The Chadian president issued a decree on Monday, March 31, effectively pardoning the six staff members of the aid group Zoe's Ark. They were then released from prisons throughout France where they had been serving an eight-year sentence.

"I will try to be cleared one day," Zoe's Ark member Dominique Aubry told reporters outside of the prison in Caen, France.

Gilbert Collard, a lawyer representing two of the released prisoners, said they would soon speak about the affair.

"They will be able to defend themselves as they were not able to defend themselves up to now," he told Reuters news service.

Group repatriated in France

The French citizens had been convicted in a Chadian court late last year and sentenced to eight years hard labor and heavy fines after trying to put a group of children on a plane to Europe. They maintained that the children were orphaned war refugees from the Darfur region of Sudan, which neighbors Chad.

Children in a Chadian orphanage that Zoe's Ark staff attempted to smuggle out of the country
The Chadian children were to be put up for adoption in EuropeImage: AP

However, UN and Chadian officials determined that most of the children had at least one living parent and came from Chadian border villages.

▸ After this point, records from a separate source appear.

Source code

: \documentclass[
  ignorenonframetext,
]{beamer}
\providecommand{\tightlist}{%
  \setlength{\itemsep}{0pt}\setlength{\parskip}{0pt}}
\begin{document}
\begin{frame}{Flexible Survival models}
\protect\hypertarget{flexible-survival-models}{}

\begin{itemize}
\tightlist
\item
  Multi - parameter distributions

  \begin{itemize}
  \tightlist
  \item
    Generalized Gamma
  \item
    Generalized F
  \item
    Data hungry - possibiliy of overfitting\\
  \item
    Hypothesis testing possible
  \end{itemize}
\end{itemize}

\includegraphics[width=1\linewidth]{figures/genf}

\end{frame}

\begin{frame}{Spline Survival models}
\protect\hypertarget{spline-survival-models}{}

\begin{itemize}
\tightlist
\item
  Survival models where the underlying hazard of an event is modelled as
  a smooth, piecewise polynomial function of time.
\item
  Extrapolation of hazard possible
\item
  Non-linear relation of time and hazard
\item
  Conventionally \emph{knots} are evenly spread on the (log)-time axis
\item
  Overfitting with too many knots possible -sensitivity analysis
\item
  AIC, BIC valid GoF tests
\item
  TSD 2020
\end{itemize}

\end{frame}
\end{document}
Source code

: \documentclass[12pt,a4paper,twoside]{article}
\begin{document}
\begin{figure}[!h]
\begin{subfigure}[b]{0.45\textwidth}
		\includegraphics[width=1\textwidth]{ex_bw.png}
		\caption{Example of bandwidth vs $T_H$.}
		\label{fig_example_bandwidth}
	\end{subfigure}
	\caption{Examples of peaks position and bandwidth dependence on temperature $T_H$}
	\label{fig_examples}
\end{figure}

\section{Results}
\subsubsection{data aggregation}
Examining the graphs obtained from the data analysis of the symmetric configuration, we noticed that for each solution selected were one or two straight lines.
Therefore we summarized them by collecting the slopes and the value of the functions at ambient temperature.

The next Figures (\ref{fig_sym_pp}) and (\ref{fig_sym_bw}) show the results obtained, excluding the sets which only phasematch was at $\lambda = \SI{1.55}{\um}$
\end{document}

After the aid workers' conviction in December, they were repatriated and extradited to France when President Nicolas Sarkozy intervened. Since France does not sentence criminals to hard labor, the sentence was relegated to time in prison.

Fines, charges still loom

Four of the now freed workers also face investigation in France for possible breach of French law. The fines levied by the Chadian court, which amount to 6.3 million euros ($9.8 million), are still being haggled over, as Chad's government said they were not annulled by the pardon.

The case had been a source of tension between France and its former colony Chad, particularly as France was set to head up a major EU peacekeeping mission in the nearby region of Darfur.

France's support of Deby in counteracting a rebel attack on the capital city of N'Djamena in February reportedly helped pave the way for the pardon.